³ National Clinical Research Center for Aging and Medicine, Huashan Hospital, Fudan University, Fudan, China.

Abstract

Background: Considering the heterogeneity and complexity of epigenetic regulation in bladder cancer, the underlying mechanisms of global DNA methylation modification in the immune microenvironment must be investigated to predict the prognosis outcomes and clinical response to immunotherapy. Methods: We systematically assessed the DNA methylation modes of 985 integrated bladder cancer samples with the unsupervised clustering algorithm. Subsequently, these DNA methylation modes were analyzed for their correlations with features of the immune microenvironment. The principal analysis algorithm was performed to calculate the DMRscores of each samples for qualification analysis. Findings: Three DNA methylation modes were revealed among 985 bladder cancer samples, and these modes are related to diverse clinical outcomes and several immune microenvironment phenotypes, e.g., immune-desert, immune-inflamed, and immune-excluded ones. Then patients were classified into high- and low-DMRscore subgroups according to the DMRscore, which was calculated based on the expression of DNA methylation related genes (DMRGs). Patients with the low-DMRscore subgroup presented a prominent survival advantage that was significantly correlated to the immune-inflamed phenotype. Further analysis revealed that patients with low DMRscores exhibited less TP53 wild mutation, lower cancer stage and molecular subtypes were mainly papillary subtypes.
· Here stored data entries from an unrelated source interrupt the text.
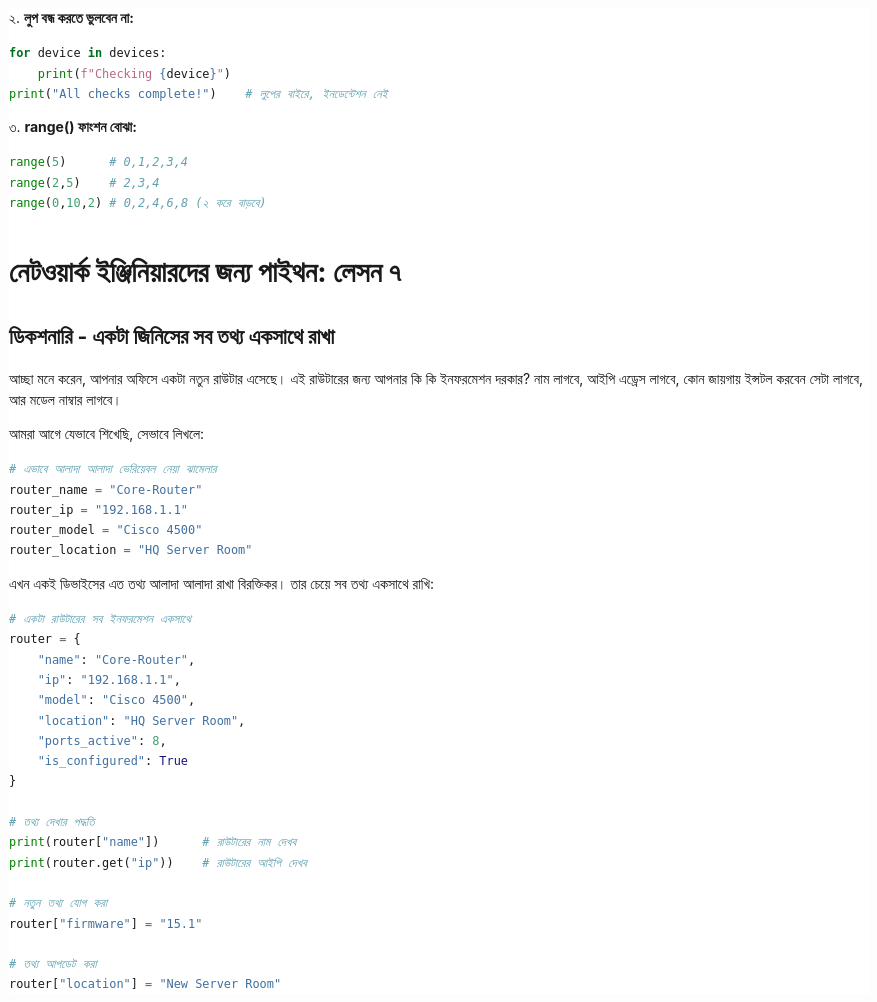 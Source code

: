 ২. **লুপ বন্ধ করতে ভুলবেন না:**
```python
for device in devices:
    print(f"Checking {device}")
print("All checks complete!")    # লুপের বাইরে, ইনডেন্টেশন নেই
```

৩. **range() ফাংশন বোঝা:**
```python
range(5)      # 0,1,2,3,4
range(2,5)    # 2,3,4
range(0,10,2) # 0,2,4,6,8 (২ করে বাড়বে)
```

# নেটওয়ার্ক ইঞ্জিনিয়ারদের জন্য পাইথন: লেসন ৭

## ডিকশনারি - একটা জিনিসের সব তথ্য একসাথে রাখা

আচ্ছা মনে করেন, আপনার অফিসে একটা নতুন রাউটার এসেছে। এই রাউটারের জন্য আপনার কি কি ইনফরমেশন দরকার? নাম লাগবে, আইপি এড্রেস লাগবে, কোন জায়গায় ইন্সটল করবেন সেটা লাগবে, আর মডেল নাম্বার লাগবে। 

আমরা আগে যেভাবে শিখেছি, সেভাবে লিখলে:
```python
# এভাবে আলাদা আলাদা ভেরিয়েবল নেয়া ঝামেলার
router_name = "Core-Router"
router_ip = "192.168.1.1"
router_model = "Cisco 4500"
router_location = "HQ Server Room"
```

এখন একই ডিভাইসের এত তথ্য আলাদা আলাদা রাখা বিরক্তিকর। তার চেয়ে সব তথ্য একসাথে রাখি:

```python
# একটা রাউটারের সব ইনফরমেশন একসাথে
router = {
    "name": "Core-Router",
    "ip": "192.168.1.1",
    "model": "Cisco 4500",
    "location": "HQ Server Room",
    "ports_active": 8,
    "is_configured": True
}

# তথ্য দেখার পদ্ধতি
print(router["name"])      # রাউটারের নাম দেখব
print(router.get("ip"))    # রাউটারের আইপি দেখব

# নতুন তথ্য যোগ করা
router["firmware"] = "15.1"

# তথ্য আপডেট করা
router["location"] = "New Server Room"
```
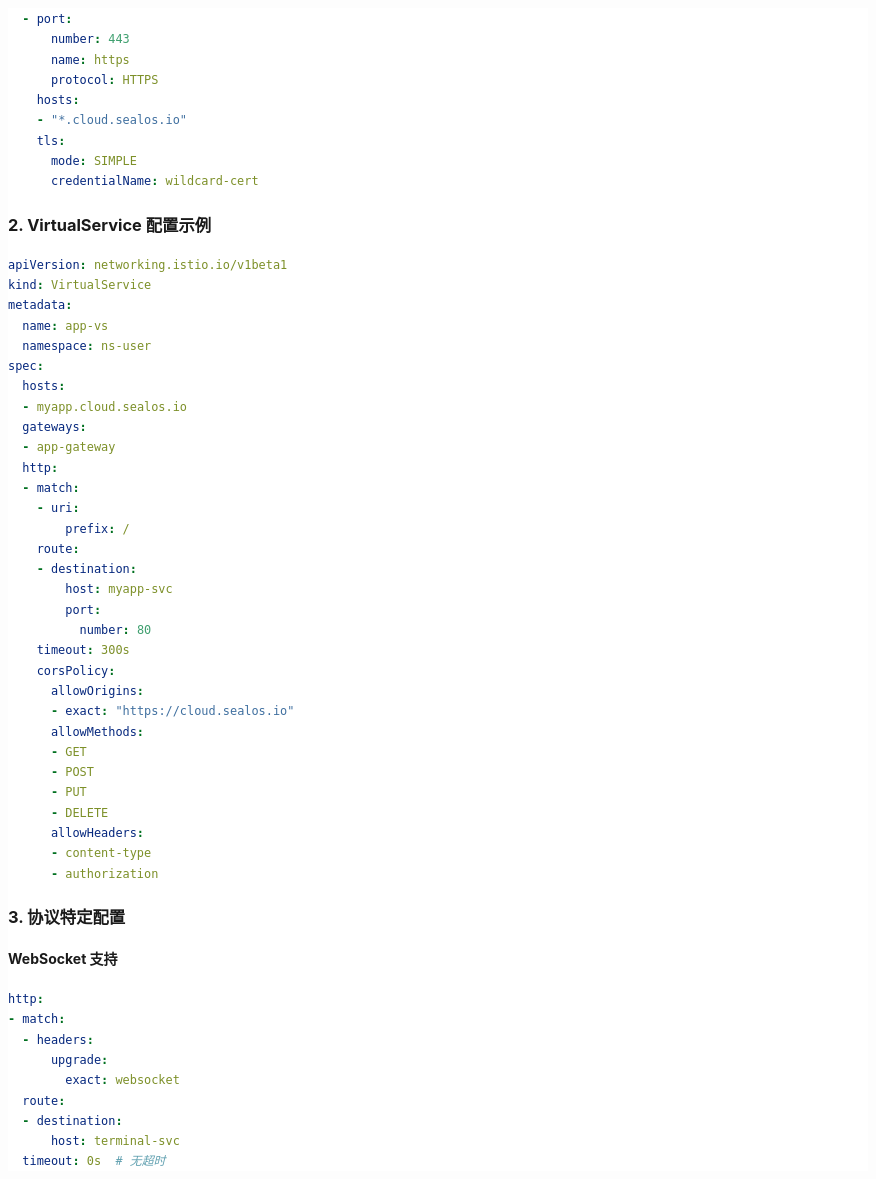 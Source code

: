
 ```yaml
  - port:
      number: 443
      name: https
      protocol: HTTPS
    hosts:
    - "*.cloud.sealos.io"
    tls:
      mode: SIMPLE
      credentialName: wildcard-cert
```

### 2. VirtualService 配置示例
```yaml
apiVersion: networking.istio.io/v1beta1
kind: VirtualService
metadata:
  name: app-vs
  namespace: ns-user
spec:
  hosts:
  - myapp.cloud.sealos.io
  gateways:
  - app-gateway
  http:
  - match:
    - uri:
        prefix: /
    route:
    - destination:
        host: myapp-svc
        port:
          number: 80
    timeout: 300s
    corsPolicy:
      allowOrigins:
      - exact: "https://cloud.sealos.io"
      allowMethods:
      - GET
      - POST
      - PUT
      - DELETE
      allowHeaders:
      - content-type
      - authorization
```

### 3. 协议特定配置

#### WebSocket 支持
```yaml
http:
- match:
  - headers:
      upgrade:
        exact: websocket
  route:
  - destination:
      host: terminal-svc
  timeout: 0s  # 无超时
```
In addition, an independent immunotherapy cohort confirmed that DMRscore could serve as a signature to predict prognosis outcomes and immune responses. Conclusion: Global DNA methylation modes can be used to predict the immunophenotypes, aggressiveness, and immune responses of bladder cancer. DNA methylation status assessments will strengthen our insights into the features of the immune microenvironment and promote the development of more effective treatment strategies.

Keywords: DNA methylation regulators; bladder cancer; immunotherapy; prognostic model; tumor microenvironment.